━━━━━ Given data ━━━━━
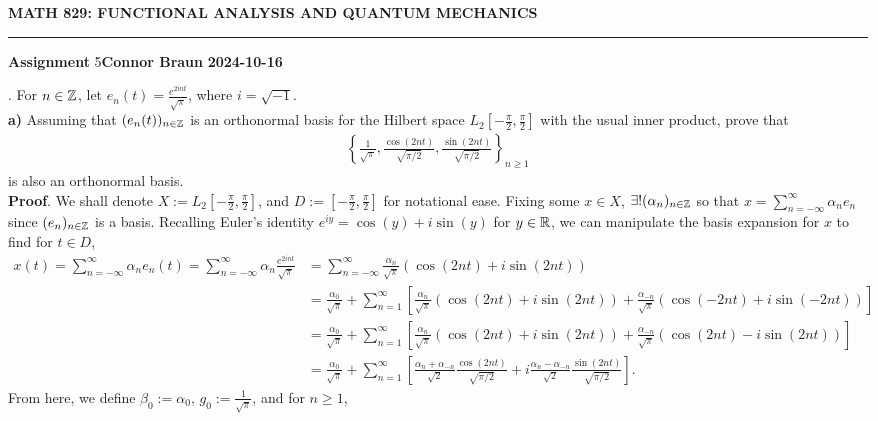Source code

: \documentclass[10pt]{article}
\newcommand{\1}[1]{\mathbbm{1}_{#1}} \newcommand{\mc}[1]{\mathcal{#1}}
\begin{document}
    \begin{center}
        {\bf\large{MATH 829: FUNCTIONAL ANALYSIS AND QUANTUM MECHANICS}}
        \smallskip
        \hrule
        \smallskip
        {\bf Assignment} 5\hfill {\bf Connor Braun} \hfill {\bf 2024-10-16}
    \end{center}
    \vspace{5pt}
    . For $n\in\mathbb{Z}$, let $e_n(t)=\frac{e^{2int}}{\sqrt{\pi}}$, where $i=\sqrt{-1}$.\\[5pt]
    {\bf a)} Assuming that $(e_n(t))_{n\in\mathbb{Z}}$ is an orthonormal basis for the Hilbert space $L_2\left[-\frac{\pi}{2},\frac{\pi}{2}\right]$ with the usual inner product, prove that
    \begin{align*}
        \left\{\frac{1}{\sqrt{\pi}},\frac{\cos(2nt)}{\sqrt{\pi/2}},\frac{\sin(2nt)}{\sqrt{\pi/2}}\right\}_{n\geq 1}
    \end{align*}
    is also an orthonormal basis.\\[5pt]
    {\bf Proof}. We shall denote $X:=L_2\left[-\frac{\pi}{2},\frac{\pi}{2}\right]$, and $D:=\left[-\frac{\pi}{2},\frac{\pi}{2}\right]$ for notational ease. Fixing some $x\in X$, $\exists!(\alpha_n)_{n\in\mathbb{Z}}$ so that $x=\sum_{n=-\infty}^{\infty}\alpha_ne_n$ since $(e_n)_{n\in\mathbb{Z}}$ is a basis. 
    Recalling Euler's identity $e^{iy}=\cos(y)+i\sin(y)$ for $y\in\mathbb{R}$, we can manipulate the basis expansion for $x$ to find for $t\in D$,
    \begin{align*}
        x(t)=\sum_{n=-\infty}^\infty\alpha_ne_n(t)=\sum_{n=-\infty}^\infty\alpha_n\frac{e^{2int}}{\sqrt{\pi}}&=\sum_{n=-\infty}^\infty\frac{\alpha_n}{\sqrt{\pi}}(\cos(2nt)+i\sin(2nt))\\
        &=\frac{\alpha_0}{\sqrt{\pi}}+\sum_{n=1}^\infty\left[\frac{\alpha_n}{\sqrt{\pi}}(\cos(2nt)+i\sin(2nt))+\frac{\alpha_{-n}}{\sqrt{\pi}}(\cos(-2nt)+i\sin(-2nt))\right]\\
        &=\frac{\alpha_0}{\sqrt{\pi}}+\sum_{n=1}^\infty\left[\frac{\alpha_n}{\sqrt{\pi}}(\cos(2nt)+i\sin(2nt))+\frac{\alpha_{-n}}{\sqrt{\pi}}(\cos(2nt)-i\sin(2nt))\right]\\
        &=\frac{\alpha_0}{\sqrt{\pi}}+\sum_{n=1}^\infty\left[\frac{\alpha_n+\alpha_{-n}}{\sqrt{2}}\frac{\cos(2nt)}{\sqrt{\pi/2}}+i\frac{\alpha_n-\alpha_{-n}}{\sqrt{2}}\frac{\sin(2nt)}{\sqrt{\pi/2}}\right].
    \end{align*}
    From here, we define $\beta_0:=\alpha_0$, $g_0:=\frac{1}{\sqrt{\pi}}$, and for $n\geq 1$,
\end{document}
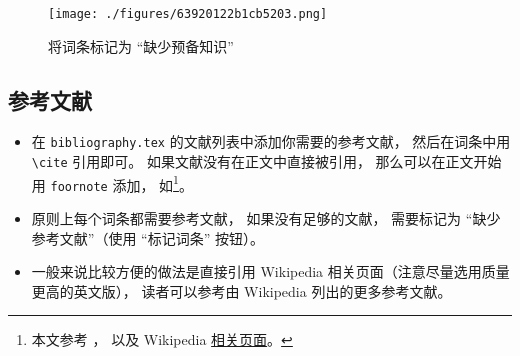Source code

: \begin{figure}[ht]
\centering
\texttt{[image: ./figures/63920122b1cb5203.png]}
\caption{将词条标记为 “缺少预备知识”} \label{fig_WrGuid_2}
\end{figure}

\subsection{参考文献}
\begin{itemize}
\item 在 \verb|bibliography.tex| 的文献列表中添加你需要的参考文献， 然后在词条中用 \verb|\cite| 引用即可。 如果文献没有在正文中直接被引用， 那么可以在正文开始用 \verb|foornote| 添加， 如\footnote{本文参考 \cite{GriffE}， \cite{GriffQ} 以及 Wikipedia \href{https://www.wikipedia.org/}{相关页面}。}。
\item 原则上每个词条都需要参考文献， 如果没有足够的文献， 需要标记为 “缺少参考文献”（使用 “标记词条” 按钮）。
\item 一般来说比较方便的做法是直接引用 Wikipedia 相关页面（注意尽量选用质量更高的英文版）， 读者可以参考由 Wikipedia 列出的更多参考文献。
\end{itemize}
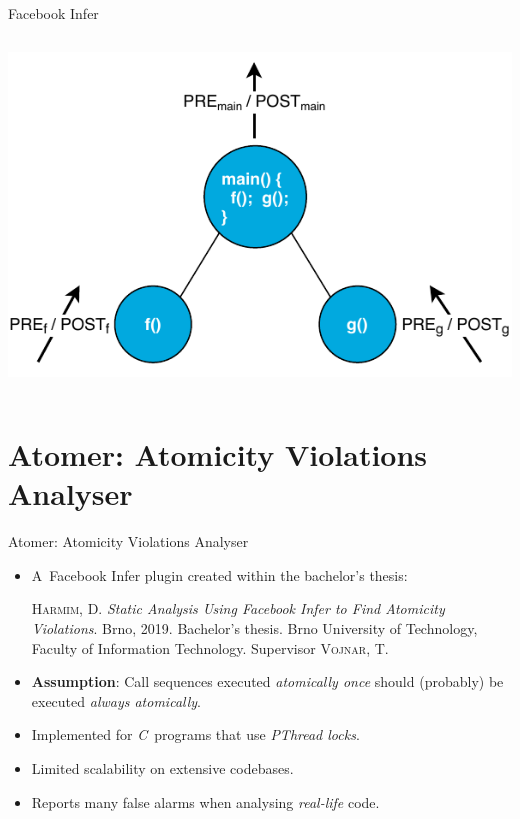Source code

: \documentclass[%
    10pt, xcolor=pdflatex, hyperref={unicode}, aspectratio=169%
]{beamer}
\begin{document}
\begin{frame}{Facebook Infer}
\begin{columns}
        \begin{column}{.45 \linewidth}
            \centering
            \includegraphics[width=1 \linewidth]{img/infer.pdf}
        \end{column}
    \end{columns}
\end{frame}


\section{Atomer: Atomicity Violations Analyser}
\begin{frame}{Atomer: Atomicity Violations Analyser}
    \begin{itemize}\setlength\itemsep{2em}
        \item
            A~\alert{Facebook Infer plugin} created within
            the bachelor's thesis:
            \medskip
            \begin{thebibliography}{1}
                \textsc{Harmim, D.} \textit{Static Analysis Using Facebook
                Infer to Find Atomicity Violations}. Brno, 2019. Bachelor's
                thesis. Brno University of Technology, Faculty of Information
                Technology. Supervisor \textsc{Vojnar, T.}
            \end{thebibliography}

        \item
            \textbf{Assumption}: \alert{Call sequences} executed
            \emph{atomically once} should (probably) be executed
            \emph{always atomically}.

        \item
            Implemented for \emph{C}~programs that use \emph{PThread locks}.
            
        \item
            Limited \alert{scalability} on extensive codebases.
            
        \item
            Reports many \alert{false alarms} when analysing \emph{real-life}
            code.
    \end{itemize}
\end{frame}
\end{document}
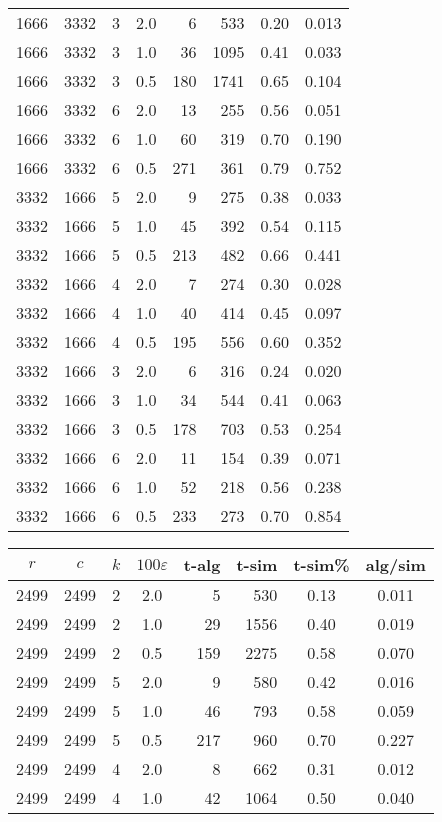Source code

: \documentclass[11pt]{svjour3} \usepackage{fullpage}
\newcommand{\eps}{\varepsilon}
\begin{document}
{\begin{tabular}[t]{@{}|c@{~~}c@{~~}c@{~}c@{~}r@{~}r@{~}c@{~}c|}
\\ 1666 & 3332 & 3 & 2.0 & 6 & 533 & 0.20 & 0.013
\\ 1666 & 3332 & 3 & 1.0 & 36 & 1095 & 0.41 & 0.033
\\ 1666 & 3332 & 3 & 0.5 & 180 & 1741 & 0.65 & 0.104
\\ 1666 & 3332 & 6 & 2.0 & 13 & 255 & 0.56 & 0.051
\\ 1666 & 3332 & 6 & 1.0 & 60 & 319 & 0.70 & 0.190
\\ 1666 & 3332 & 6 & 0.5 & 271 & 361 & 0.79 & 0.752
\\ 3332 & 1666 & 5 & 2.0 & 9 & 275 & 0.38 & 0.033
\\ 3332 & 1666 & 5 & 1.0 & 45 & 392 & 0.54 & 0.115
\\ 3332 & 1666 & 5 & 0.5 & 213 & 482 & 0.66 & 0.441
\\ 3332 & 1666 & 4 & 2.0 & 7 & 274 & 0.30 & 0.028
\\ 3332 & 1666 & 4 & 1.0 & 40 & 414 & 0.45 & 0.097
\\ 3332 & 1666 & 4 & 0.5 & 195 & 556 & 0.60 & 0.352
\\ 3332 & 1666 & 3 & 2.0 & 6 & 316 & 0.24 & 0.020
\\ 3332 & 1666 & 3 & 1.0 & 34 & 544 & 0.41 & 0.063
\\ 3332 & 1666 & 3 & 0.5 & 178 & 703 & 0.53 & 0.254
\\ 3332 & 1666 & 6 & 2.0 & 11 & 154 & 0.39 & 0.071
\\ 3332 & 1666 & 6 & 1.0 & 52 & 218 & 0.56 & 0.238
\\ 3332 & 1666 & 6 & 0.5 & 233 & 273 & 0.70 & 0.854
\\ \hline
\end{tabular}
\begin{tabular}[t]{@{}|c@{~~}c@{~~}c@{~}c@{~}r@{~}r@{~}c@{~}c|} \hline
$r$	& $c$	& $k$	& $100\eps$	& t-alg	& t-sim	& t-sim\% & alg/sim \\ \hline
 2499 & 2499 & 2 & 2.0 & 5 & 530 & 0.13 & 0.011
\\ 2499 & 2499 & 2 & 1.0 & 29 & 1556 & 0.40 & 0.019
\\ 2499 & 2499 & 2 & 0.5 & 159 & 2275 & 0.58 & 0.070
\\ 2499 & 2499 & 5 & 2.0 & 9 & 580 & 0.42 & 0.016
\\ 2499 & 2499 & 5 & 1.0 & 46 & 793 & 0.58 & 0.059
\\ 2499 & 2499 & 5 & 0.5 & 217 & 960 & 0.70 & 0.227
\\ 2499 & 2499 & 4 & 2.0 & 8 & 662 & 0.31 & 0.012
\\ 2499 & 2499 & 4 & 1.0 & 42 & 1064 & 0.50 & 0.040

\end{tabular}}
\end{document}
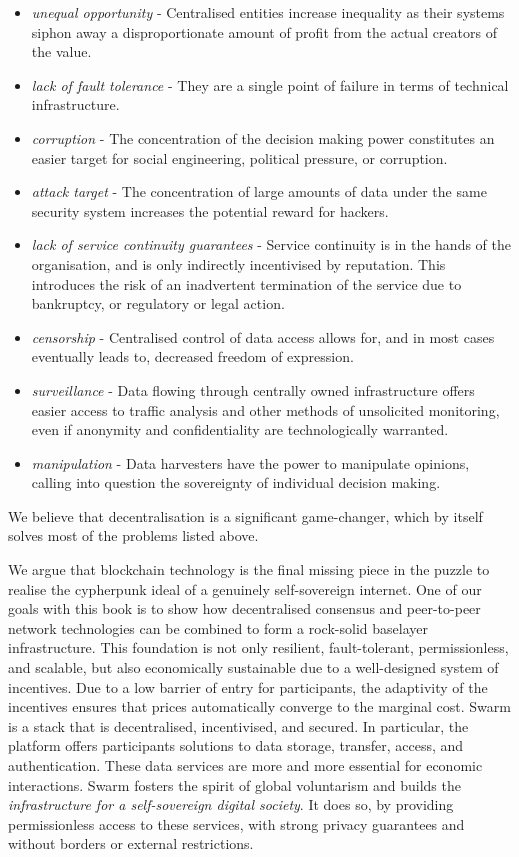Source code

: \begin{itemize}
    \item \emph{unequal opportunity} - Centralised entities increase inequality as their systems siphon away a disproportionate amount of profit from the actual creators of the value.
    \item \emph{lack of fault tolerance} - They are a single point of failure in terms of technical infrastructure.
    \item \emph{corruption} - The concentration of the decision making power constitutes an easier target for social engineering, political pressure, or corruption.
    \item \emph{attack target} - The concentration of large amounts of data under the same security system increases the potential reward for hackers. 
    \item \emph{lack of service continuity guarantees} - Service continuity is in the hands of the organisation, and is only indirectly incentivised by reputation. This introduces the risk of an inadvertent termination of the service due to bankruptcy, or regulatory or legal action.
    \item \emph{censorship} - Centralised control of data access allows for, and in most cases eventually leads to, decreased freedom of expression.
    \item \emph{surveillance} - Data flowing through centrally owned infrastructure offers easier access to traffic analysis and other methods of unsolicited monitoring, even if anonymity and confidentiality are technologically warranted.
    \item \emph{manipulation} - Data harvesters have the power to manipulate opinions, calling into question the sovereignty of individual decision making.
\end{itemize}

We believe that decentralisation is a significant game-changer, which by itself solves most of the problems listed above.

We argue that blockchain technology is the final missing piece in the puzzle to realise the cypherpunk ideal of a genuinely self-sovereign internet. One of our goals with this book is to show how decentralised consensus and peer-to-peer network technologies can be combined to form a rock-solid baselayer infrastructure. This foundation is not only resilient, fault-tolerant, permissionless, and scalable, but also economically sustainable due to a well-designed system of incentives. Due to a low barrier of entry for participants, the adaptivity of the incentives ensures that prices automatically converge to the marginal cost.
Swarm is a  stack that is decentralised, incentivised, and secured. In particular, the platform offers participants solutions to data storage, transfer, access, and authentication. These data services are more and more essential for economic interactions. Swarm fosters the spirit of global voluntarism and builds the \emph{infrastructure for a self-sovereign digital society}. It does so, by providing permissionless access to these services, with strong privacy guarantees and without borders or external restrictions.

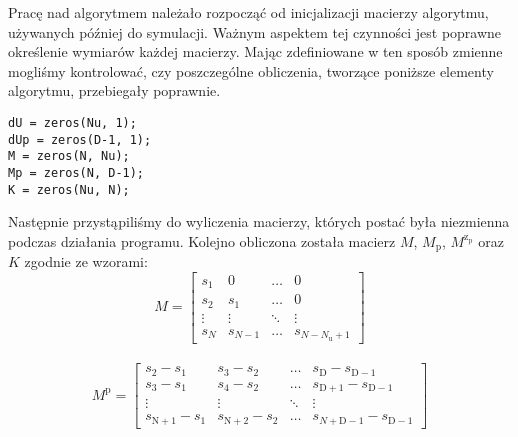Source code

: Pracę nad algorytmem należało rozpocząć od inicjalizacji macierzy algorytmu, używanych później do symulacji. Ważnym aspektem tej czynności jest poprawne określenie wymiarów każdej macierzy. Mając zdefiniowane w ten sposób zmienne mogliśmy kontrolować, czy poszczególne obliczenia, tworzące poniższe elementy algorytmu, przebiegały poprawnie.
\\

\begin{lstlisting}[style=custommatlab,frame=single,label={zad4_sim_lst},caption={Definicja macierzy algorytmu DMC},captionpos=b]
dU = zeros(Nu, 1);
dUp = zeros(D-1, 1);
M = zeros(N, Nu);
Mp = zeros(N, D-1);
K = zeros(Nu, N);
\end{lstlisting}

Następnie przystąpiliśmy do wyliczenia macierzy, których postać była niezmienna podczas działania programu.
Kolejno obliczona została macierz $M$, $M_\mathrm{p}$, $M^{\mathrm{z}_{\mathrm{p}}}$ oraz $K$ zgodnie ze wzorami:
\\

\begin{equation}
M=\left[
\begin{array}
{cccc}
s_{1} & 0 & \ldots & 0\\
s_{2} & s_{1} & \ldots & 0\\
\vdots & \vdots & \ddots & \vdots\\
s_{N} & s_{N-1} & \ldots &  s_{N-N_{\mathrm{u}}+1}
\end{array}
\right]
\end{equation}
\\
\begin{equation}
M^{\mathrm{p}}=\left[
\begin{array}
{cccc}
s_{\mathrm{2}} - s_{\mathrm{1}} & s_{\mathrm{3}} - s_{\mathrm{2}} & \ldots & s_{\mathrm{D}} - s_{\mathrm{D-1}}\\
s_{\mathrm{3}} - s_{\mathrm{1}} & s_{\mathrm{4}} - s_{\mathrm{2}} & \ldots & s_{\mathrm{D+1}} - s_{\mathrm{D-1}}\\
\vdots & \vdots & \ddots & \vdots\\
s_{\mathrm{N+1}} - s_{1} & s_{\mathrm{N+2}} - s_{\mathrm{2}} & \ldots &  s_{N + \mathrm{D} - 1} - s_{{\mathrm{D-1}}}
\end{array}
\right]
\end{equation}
━━━━━
● **What you need to do**:
Look through the entries above; find each line with the word "orthonormal" and copy it.

● **Output for this exercise**:
    {\bf a)} Assuming that $(e_n(t))_{n\in\mathbb{Z}}$ is an orthonormal basis for the Hilbert space $L_2\left[-\frac{\pi}{2},\frac{\pi}{2}\right]$ with the usual inner product, prove that
    is also an orthonormal basis.\\[5pt]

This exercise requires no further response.